--- START ---

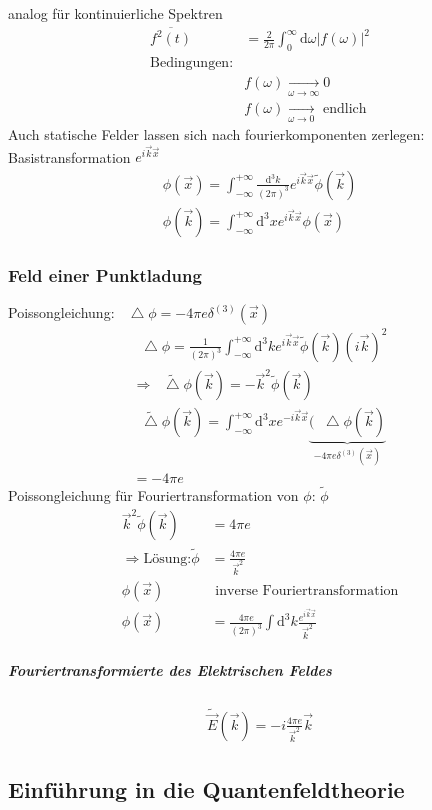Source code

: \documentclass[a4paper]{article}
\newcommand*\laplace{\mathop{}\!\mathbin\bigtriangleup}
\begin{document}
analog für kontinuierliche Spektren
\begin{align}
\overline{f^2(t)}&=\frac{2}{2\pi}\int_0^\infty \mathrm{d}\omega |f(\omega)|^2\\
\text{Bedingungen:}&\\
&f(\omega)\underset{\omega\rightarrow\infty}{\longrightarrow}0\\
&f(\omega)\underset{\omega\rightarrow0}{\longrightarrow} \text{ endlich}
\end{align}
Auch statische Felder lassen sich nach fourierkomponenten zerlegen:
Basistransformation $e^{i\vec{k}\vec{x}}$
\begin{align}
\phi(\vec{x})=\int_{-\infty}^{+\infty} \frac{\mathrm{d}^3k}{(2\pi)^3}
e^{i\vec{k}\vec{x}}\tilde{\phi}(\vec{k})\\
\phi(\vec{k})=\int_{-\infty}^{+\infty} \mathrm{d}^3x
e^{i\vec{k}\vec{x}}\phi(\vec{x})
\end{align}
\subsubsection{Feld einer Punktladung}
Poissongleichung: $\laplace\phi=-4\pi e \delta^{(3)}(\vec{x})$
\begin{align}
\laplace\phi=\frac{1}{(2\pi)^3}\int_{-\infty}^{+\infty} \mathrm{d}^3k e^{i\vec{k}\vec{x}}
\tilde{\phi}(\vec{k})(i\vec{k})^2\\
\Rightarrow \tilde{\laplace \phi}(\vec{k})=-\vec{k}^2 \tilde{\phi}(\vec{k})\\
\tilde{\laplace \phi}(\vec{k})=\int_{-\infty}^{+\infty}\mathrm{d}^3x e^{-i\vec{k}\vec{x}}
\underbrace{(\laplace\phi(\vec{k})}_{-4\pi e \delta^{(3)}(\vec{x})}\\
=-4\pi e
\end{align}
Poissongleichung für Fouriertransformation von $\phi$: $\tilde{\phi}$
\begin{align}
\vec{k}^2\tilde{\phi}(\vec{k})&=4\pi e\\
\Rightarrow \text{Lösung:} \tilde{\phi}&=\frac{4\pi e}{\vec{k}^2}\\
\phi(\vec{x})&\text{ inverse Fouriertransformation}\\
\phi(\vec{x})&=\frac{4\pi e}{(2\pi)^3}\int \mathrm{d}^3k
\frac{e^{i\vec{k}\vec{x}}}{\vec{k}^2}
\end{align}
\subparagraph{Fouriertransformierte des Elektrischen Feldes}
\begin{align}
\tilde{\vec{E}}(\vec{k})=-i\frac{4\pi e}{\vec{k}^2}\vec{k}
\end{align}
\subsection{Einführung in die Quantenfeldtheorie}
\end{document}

--- END ---

Output, exactly, all the records above; include no pictures.

Source code

: \documentclass[a4paper]{article}
\newcommand*\laplace{\mathop{}\!\mathbin\bigtriangleup}
\begin{document}
analog für kontinuierliche Spektren
\begin{align}
\overline{f^2(t)}&=\frac{2}{2\pi}\int_0^\infty \mathrm{d}\omega |f(\omega)|^2\\
\text{Bedingungen:}&\\
&f(\omega)\underset{\omega\rightarrow\infty}{\longrightarrow}0\\
&f(\omega)\underset{\omega\rightarrow0}{\longrightarrow} \text{ endlich}
\end{align}
Auch statische Felder lassen sich nach fourierkomponenten zerlegen:
Basistransformation $e^{i\vec{k}\vec{x}}$
\begin{align}
\phi(\vec{x})=\int_{-\infty}^{+\infty} \frac{\mathrm{d}^3k}{(2\pi)^3}
e^{i\vec{k}\vec{x}}\tilde{\phi}(\vec{k})\\
\phi(\vec{k})=\int_{-\infty}^{+\infty} \mathrm{d}^3x
e^{i\vec{k}\vec{x}}\phi(\vec{x})
\end{align}
\subsubsection{Feld einer Punktladung}
Poissongleichung: $\laplace\phi=-4\pi e \delta^{(3)}(\vec{x})$
\begin{align}
\laplace\phi=\frac{1}{(2\pi)^3}\int_{-\infty}^{+\infty} \mathrm{d}^3k e^{i\vec{k}\vec{x}}
\tilde{\phi}(\vec{k})(i\vec{k})^2\\
\Rightarrow \tilde{\laplace \phi}(\vec{k})=-\vec{k}^2 \tilde{\phi}(\vec{k})\\
\tilde{\laplace \phi}(\vec{k})=\int_{-\infty}^{+\infty}\mathrm{d}^3x e^{-i\vec{k}\vec{x}}
\underbrace{(\laplace\phi(\vec{k})}_{-4\pi e \delta^{(3)}(\vec{x})}\\
=-4\pi e
\end{align}
Poissongleichung für Fouriertransformation von $\phi$: $\tilde{\phi}$
\begin{align}
\vec{k}^2\tilde{\phi}(\vec{k})&=4\pi e\\
\Rightarrow \text{Lösung:} \tilde{\phi}&=\frac{4\pi e}{\vec{k}^2}\\
\phi(\vec{x})&\text{ inverse Fouriertransformation}\\
\phi(\vec{x})&=\frac{4\pi e}{(2\pi)^3}\int \mathrm{d}^3k
\frac{e^{i\vec{k}\vec{x}}}{\vec{k}^2}
\end{align}
\subparagraph{Fouriertransformierte des Elektrischen Feldes}
\begin{align}
\tilde{\vec{E}}(\vec{k})=-i\frac{4\pi e}{\vec{k}^2}\vec{k}
\end{align}
\subsection{Einführung in die Quantenfeldtheorie}
\end{document}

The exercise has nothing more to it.